The latest industrial census (1996) shows that 40% of the manufacturing workforce is in foreign owned plants and produces 66% of manufactures. The investment has been made in high value-added orientated production (i.e. luxury and designer goods). Ireland exports 82% of the GDP (against 49% for the Netherlands and 62% for Belgium – two other dwarf states). Furthermore, perfidious Albion supplies 34% of imports and buys 24% of exports and wicked Uncle Sam is responsible for another 11% and 15% respectively.

This increase in production made the labour force in employment grow by 43% in the 1990s against a miserable 14% in the USA, the land of promise. Another index of capitalist development is found in the population statistics. The fall in population, beginning with the famine in the 1840s, bottomed out in the 1960s, turning around in the 80s and 90s. Now there is a substantial return of emigrants to Ireland. This has meant that the balance of payments, for ever in the red, except for the two war years, 1943/1944, (the difference being made up by the remittances of emigrant workers, largely in the UK), has been in the black since 1985 and the ex parte ratio: imports now stand at 4:3. To sum up: Ireland now imports capital and exports goods rather than a supply of labour.

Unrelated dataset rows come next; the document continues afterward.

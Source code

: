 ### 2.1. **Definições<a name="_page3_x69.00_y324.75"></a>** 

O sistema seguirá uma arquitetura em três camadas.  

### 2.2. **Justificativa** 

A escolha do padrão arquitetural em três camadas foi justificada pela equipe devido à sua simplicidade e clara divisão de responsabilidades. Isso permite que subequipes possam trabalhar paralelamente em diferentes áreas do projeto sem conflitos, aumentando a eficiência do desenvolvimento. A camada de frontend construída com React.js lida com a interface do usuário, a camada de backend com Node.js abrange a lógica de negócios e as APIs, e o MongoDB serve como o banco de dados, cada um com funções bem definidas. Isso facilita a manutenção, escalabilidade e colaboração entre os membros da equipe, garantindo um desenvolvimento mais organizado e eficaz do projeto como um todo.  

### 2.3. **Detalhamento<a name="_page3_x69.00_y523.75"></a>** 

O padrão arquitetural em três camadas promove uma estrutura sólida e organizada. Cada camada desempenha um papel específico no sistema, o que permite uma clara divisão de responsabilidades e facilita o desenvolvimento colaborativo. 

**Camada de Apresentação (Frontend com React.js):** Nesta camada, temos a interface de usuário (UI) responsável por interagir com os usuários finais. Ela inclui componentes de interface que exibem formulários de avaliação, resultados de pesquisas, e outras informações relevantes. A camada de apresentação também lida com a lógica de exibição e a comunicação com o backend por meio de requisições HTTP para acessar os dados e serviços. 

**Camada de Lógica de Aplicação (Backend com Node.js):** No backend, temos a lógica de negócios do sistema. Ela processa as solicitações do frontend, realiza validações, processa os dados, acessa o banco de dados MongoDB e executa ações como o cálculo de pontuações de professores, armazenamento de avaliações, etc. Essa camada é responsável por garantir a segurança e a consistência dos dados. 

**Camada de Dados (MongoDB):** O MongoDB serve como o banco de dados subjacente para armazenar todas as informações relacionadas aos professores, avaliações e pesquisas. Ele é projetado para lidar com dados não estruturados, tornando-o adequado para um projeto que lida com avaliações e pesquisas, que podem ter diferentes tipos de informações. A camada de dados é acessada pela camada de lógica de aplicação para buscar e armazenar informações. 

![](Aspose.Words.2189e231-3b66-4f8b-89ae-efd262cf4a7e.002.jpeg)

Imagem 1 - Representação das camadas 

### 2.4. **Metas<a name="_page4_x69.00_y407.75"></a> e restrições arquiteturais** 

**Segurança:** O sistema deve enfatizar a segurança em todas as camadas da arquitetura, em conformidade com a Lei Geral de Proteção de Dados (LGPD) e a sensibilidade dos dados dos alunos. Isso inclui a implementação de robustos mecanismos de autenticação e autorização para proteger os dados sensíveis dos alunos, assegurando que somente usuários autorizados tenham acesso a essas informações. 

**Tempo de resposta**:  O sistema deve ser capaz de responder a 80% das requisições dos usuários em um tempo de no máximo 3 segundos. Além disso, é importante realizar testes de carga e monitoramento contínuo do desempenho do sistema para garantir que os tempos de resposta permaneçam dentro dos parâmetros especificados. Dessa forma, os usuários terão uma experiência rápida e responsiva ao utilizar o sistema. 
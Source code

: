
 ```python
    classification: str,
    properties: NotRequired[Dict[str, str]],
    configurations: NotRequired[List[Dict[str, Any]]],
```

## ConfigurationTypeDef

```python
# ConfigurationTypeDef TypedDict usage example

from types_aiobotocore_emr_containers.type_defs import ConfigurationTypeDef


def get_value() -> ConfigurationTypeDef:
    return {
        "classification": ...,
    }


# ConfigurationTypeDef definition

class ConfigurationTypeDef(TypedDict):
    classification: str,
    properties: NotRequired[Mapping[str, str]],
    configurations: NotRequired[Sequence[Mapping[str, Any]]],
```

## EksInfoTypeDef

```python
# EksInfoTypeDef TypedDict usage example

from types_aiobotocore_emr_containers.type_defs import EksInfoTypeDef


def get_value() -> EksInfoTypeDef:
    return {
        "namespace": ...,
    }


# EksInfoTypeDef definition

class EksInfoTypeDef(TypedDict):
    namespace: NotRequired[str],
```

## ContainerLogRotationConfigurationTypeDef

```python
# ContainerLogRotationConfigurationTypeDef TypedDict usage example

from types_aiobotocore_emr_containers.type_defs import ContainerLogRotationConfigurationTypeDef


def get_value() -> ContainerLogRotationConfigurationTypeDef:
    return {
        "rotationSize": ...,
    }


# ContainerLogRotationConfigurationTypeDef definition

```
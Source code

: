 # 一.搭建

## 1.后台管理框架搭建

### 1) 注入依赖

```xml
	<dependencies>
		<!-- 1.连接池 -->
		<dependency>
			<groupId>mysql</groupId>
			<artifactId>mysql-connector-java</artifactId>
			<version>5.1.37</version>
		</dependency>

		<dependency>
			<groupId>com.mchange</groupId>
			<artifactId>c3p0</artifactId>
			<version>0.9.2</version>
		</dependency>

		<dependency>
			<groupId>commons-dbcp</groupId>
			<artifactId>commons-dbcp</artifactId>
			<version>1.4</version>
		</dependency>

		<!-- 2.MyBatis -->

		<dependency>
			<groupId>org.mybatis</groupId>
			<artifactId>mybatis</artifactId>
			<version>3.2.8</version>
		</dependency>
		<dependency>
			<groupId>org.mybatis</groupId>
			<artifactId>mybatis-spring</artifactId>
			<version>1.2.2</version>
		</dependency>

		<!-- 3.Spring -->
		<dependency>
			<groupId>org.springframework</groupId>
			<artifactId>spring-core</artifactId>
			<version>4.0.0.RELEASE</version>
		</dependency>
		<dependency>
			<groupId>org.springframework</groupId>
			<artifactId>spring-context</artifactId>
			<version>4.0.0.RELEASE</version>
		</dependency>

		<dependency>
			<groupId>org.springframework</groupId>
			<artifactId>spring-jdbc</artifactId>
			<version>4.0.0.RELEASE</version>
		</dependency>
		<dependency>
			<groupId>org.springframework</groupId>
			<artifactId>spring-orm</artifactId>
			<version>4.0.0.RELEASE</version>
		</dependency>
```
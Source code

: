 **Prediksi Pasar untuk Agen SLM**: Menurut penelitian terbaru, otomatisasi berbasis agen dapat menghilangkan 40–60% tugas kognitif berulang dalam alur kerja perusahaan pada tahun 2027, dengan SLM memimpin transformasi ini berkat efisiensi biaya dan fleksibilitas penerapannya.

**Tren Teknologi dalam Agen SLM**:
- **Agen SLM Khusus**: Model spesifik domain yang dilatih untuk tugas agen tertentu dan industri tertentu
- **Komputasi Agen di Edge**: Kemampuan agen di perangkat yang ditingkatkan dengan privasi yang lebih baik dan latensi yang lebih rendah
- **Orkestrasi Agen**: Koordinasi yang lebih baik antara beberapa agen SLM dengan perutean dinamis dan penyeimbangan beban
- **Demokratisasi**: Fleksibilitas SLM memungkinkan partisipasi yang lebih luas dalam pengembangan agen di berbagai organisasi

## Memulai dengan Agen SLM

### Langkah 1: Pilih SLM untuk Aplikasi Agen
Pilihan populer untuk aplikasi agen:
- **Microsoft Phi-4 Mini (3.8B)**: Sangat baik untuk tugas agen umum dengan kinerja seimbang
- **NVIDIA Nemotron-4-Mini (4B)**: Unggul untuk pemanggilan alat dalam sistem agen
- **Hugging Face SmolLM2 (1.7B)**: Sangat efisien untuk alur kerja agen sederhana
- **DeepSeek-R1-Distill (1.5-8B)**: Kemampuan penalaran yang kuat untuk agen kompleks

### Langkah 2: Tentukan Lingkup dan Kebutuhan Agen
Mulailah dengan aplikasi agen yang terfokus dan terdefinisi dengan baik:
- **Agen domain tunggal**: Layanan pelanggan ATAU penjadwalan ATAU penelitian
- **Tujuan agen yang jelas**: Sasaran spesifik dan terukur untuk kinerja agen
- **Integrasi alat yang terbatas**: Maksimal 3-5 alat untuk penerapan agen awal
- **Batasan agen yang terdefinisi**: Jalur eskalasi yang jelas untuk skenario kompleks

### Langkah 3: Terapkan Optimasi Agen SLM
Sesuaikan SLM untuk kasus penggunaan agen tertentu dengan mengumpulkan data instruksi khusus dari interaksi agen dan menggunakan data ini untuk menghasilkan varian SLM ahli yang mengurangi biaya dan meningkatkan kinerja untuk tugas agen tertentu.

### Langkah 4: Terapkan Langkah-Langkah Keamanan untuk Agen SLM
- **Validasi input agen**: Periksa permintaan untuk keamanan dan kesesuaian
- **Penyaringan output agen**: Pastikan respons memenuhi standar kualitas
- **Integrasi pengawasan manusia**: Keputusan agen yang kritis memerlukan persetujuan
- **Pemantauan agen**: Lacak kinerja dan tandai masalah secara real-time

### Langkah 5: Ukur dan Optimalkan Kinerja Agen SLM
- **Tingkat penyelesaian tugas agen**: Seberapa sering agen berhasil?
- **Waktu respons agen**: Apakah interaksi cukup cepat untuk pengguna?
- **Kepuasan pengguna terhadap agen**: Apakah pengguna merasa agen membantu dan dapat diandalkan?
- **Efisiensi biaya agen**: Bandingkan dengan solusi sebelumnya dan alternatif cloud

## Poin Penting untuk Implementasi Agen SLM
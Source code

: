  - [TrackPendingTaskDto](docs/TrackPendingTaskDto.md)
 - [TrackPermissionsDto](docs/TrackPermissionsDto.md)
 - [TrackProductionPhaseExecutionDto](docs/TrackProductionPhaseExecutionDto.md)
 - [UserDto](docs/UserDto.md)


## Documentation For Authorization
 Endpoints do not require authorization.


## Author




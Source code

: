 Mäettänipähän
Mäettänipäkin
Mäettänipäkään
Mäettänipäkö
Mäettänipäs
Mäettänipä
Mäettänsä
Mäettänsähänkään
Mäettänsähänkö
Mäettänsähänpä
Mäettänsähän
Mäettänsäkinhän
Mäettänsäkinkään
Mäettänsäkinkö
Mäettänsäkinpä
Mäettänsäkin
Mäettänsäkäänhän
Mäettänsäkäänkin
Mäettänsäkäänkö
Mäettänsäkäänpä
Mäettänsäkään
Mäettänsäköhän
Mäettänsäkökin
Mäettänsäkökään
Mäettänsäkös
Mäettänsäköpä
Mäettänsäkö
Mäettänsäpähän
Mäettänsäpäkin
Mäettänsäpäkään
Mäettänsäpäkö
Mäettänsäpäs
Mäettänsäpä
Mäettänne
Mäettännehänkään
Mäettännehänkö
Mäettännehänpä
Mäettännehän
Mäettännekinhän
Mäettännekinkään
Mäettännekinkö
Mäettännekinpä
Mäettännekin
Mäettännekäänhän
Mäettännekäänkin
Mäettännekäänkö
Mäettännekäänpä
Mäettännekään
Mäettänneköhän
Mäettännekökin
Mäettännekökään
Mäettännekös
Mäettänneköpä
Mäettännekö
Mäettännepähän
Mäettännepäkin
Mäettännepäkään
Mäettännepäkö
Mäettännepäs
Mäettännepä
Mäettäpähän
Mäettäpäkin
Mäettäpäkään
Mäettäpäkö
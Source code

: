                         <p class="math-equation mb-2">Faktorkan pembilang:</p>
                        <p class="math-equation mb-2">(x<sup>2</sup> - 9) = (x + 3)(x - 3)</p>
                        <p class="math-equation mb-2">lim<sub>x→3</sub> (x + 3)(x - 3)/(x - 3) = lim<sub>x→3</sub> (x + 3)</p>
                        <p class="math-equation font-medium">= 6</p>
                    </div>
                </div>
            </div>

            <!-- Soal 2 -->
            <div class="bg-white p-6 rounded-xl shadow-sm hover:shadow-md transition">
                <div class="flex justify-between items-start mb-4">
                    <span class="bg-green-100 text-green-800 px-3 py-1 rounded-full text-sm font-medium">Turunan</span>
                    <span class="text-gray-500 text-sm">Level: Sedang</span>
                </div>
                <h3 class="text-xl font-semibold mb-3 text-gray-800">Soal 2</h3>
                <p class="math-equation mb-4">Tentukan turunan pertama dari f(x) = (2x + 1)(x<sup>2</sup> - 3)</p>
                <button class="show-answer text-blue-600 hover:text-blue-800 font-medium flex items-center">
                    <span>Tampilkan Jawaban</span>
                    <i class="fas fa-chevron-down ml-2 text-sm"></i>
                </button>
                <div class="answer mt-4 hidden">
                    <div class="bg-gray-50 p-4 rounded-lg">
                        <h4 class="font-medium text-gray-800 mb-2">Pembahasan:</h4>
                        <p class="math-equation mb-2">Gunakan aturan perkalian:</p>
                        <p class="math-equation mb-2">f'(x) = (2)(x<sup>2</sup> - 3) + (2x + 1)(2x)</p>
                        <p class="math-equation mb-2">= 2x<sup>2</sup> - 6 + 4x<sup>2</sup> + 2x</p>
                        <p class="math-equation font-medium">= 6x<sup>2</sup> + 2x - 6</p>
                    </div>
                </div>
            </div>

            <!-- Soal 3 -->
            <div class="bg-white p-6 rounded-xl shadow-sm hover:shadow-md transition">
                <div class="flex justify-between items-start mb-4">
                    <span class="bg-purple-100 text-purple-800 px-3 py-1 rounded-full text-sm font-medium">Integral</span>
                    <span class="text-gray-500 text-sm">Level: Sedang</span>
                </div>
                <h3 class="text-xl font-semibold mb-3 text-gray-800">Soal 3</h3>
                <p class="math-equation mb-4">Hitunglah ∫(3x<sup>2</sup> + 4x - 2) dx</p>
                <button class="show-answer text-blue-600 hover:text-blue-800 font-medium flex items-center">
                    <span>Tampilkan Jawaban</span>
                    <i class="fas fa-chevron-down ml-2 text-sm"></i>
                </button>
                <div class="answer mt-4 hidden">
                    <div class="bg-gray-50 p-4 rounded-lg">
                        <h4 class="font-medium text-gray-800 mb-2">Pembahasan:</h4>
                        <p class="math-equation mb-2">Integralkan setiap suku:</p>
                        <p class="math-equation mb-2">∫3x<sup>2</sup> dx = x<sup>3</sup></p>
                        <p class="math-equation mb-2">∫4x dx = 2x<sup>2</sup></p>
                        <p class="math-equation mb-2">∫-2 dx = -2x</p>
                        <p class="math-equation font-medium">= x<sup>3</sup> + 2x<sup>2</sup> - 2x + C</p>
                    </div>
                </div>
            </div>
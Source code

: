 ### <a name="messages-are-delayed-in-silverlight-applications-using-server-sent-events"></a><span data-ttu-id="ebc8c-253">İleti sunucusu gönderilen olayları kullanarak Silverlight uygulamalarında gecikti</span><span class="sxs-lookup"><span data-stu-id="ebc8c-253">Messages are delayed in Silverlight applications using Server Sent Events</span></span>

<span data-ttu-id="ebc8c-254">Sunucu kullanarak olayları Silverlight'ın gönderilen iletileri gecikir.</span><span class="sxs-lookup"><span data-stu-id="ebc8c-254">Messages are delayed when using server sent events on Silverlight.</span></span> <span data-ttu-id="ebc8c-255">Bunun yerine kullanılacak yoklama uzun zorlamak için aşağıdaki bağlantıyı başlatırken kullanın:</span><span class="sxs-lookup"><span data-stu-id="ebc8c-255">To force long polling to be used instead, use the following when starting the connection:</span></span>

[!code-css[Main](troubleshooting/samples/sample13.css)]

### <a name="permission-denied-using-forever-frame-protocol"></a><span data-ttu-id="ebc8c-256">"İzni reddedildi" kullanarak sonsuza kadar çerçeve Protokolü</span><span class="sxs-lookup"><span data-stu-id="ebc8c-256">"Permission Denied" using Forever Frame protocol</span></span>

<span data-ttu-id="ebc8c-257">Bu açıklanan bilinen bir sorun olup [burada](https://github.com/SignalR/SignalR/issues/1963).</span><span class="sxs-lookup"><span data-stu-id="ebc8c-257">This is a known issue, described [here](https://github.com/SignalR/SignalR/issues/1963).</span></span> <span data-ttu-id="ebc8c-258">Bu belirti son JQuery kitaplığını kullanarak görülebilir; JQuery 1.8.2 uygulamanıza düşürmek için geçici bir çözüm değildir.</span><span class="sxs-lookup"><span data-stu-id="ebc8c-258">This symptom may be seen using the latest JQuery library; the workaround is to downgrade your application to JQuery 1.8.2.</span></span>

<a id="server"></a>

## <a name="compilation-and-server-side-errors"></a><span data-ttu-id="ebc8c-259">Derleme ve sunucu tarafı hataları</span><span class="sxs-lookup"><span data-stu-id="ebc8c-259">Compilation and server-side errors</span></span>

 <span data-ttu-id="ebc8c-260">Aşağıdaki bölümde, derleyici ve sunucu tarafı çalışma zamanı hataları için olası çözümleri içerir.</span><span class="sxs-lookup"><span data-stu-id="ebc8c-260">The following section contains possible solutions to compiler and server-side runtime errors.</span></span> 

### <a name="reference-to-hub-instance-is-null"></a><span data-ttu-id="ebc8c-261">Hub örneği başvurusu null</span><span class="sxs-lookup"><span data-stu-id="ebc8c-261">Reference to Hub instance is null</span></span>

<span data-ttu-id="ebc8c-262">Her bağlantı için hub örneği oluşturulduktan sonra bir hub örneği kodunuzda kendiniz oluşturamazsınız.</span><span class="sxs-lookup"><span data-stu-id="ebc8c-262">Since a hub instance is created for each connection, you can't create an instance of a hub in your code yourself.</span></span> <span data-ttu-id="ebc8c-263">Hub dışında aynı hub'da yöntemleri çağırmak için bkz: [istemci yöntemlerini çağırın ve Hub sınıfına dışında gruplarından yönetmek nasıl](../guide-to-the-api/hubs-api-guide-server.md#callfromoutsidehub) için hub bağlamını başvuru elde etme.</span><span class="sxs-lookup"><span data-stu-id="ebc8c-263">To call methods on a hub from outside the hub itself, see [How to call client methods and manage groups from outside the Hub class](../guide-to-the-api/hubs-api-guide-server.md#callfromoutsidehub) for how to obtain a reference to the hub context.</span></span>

In Northern Ireland, the bourgeoisie, linked by the Union to the UK has progressively lost ground with the closure of old industries and even new ones, such as synthetic fibres and car production. Looking at the figures: in 1999 the pro capita GDP was $22,000 in the UK and $25,000 in Ireland, but seeing that pro capita GDP in northern Ireland is just 83% of the UK average (i.e. $18,000) the ratio S. Ireland/ N. Ireland is now 100:73. This vast difference could not fail to upset old multi-class party setups. The difference is widening too: in 2000 Ireland held the 5th highest pro capita GDP in the OECD, up from 19th in 1996, while the UK stagnated.

Irish writers have made a major contribution to modern literature. We have only to think of Joyce, Beckett, Wilde and Shaw, all of whom followed the well-beaten path to exile of their fellow countrymen. For the first time “Ireland is the sow which eats its farrow”. But in the green field sites of the Emerald Isle it is not the sow which is out hunting, but the toothless lion of England, made all the more dangerous as now it can only eat humans, along with its American bald eagle ally; bald not due to old-age but cropped like a vulture so as to be evermore able to “pull the eyes from the head” and devour the liver of the promethean proletariat.

The Irish nationalists of the true Easter, the real Good Friday, of 1916, wished to see an uncrowned golden harp on a green field as the flag of the free nation. But the banner today is that of the American greenback and the UK gold sovereign.